The eighth annual Education Next poll was released last month. The online poll, which is overseen by the Harvard Program on Education Policy, is sent out to parents, teachers, and the general public in May and June, asking questions about education and education policy.
The 2014 survey asked about school accountability, teacher effectiveness, school spending and Common Core, among others things. The results: there is a disparity between teachers and the general public regarding opinions on teacher tenure.
The Education Next poll is administered by the peer-reviewed education journal by the same name. The journal, which is sponsored by the Harvard Kennedy School, the Thomas B. Fordham Institute, and the Stanford University Hoover Institution, aims to present facts as shown by research, rather than to take part in “programs, campaigns, or ideologies”.
In a story about the Education Next poll findings, EducationNext (the journal) said that, “…a majority of the public opposes teacher tenure.
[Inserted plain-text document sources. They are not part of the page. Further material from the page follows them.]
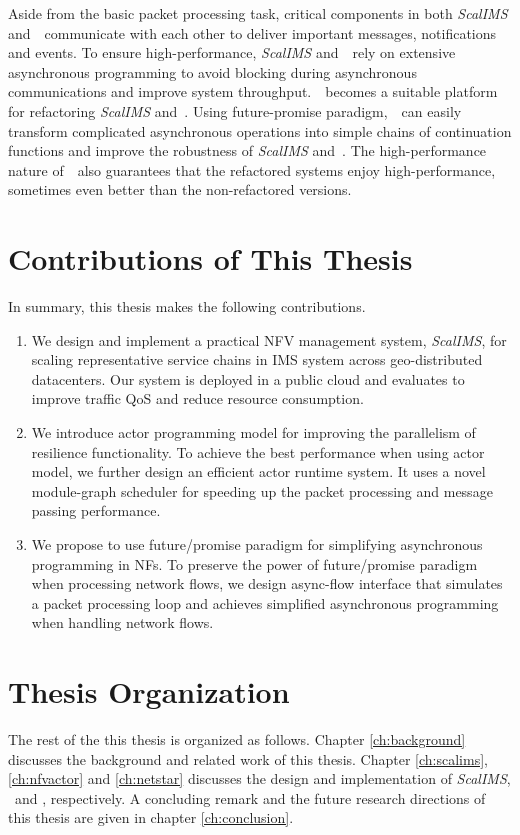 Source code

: Aside from the basic packet processing task, critical components in both \textit{ScalIMS} and~\nfactor~communicate with each other to deliver important messages, notifications and events. To ensure high-performance, \textit{ScalIMS} and~\nfactor~rely on extensive asynchronous programming to avoid blocking during asynchronous communications and improve system throughput.~\netstar~becomes a suitable platform for refactoring \textit{ScalIMS} and~\nfactor. Using future-promise paradigm,~\netstar~can easily transform complicated asynchronous operations into simple chains of continuation functions and improve the robustness of \textit{ScalIMS} and~\nfactor. The high-performance nature of~\netstar~also guarantees that the refactored systems enjoy high-performance, sometimes even better than the non-refactored versions.


\section{Contributions of This Thesis}

In summary, this thesis makes the following contributions.

\begin{enumerate}
\item We design and implement a practical NFV management system, \textit{ScalIMS}, for scaling representative service chains in IMS system across geo-distributed datacenters. Our system is deployed in a public cloud and evaluates to improve traffic QoS and reduce resource consumption.
\item We introduce actor programming model for improving the parallelism of resilience functionality. To achieve the best performance when using actor model, we further design an efficient actor runtime system. It uses a novel module-graph scheduler for speeding up the packet processing and message passing performance.
\item We propose to use future/promise paradigm for simplifying asynchronous programming in NFs. To preserve the power of future/promise paradigm when processing network flows, we design async-flow interface that simulates a packet processing loop and achieves simplified asynchronous programming when handling network flows.
\end{enumerate}

\section{Thesis Organization}

The rest of the this thesis is organized as follows. Chapter \ref{ch:background} discusses the background and related work of this thesis. Chapter \ref{ch:scalims}, \ref{ch:nfvactor} and \ref{ch:netstar} discusses the design and implementation of \textit{ScalIMS}, \nfactor~and \netstar, respectively. A concluding remark and the future research directions of this thesis are given in chapter \ref{ch:conclusion}.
However, a majority of teachers favor tenure…” (source)
The Education Next poll is a national poll, and teacher tenure is a contentious topic nationwide. Although arguments about teacher tenure aren’t specific to Missouri, policies related to teacher tenure are passed at the state level. Teachers,
administrators, politicians, wealthy investors, parents, and local communities are forming opinions—and expressing them—on local, state, and national stages.
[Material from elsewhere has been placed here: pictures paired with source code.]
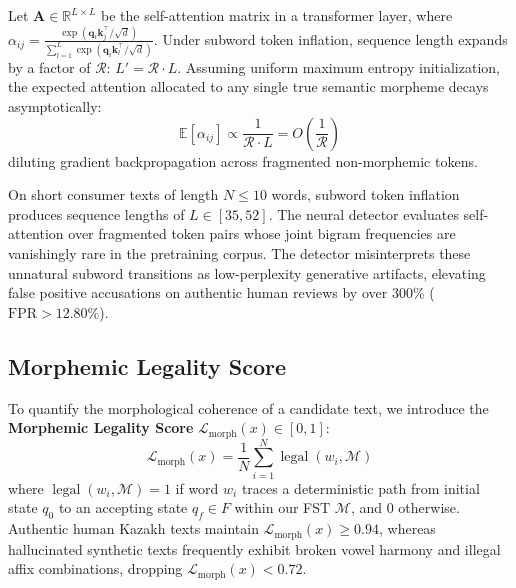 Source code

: \begin{theorem}
Let $\mathbf{A} \in \mathbb{R}^{L \times L}$ be the self-attention matrix in a transformer layer, where $\alpha_{ij} = \frac{\exp(\mathbf{q}_i \mathbf{k}_j^\top / \sqrt{d})}{\sum_{l=1}^L \exp(\mathbf{q}_i \mathbf{k}_l^\top / \sqrt{d})}$. Under subword token inflation, sequence length expands by a factor of $\mathcal{R}$: $L' = \mathcal{R} \cdot L$. Assuming uniform maximum entropy initialization, the expected attention allocated to any single true semantic morpheme decays asymptotically:
\begin{equation}
\mathbb{E}[\alpha_{ij}] \propto \frac{1}{\mathcal{R} \cdot L} = O\left(\frac{1}{\mathcal{R}}\right)
\end{equation}
diluting gradient backpropagation across fragmented non-morphemic tokens.
\end{theorem}

\begin{proposition}
On short consumer texts of length $N \le 10$ words, subword token inflation produces sequence lengths of $L \in [35, 52]$. The neural detector evaluates self-attention over fragmented token pairs whose joint bigram frequencies are vanishingly rare in the pretraining corpus. The detector misinterprets these unnatural subword transitions as low-perplexity generative artifacts, elevating false positive accusations on authentic human reviews by over 300\% ($\mathrm{FPR} > 12.80\%$).
\end{proposition}

\subsection{Morphemic Legality Score}
To quantify the morphological coherence of a candidate text, we introduce the \textbf{Morphemic Legality Score} $\mathcal{L}_{\text{morph}}(x) \in [0, 1]$:
\begin{equation}
\label{eq:ling_legality_score}
\mathcal{L}_{\text{morph}}(x) = \frac{1}{N} \sum_{i=1}^N \operatorname{legal}(w_i, \mathcal{M})
\end{equation}
where $\operatorname{legal}(w_i, \mathcal{M}) = 1$ if word $w_i$ traces a deterministic path from initial state $q_0$ to an accepting state $q_f \in F$ within our FST $\mathcal{M}$, and $0$ otherwise. Authentic human Kazakh texts maintain $\mathcal{L}_{\text{morph}}(x) \ge 0.94$, whereas hallucinated synthetic texts frequently exhibit broken vowel harmony and illegal affix combinations, dropping $\mathcal{L}_{\text{morph}}(x) < 0.72$.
There are strong arguments both for and against teacher tenure. Some of those arguments are muddied by misunderstandings about what tenure really means for public school teachers.
So What Does Tenure Mean? TWEET THIS
In Missouri, teacher tenure does not guarantee a teacher a permanent position in a school or district. Teachers who are performing poorly or who violate school policy (or, more seriously, the law) can still be fired by their districts.
Likewise, teachers who are tenured are not locked into their current jobs forever. As long as the teacher cancels his or her contract on or before June 1st, the teacher is free to move on without the permission of his or her school board.
These are just two common misperceptions about teacher tenure in Missouri. To learn more about how tenure works for schools and teachers, read this post.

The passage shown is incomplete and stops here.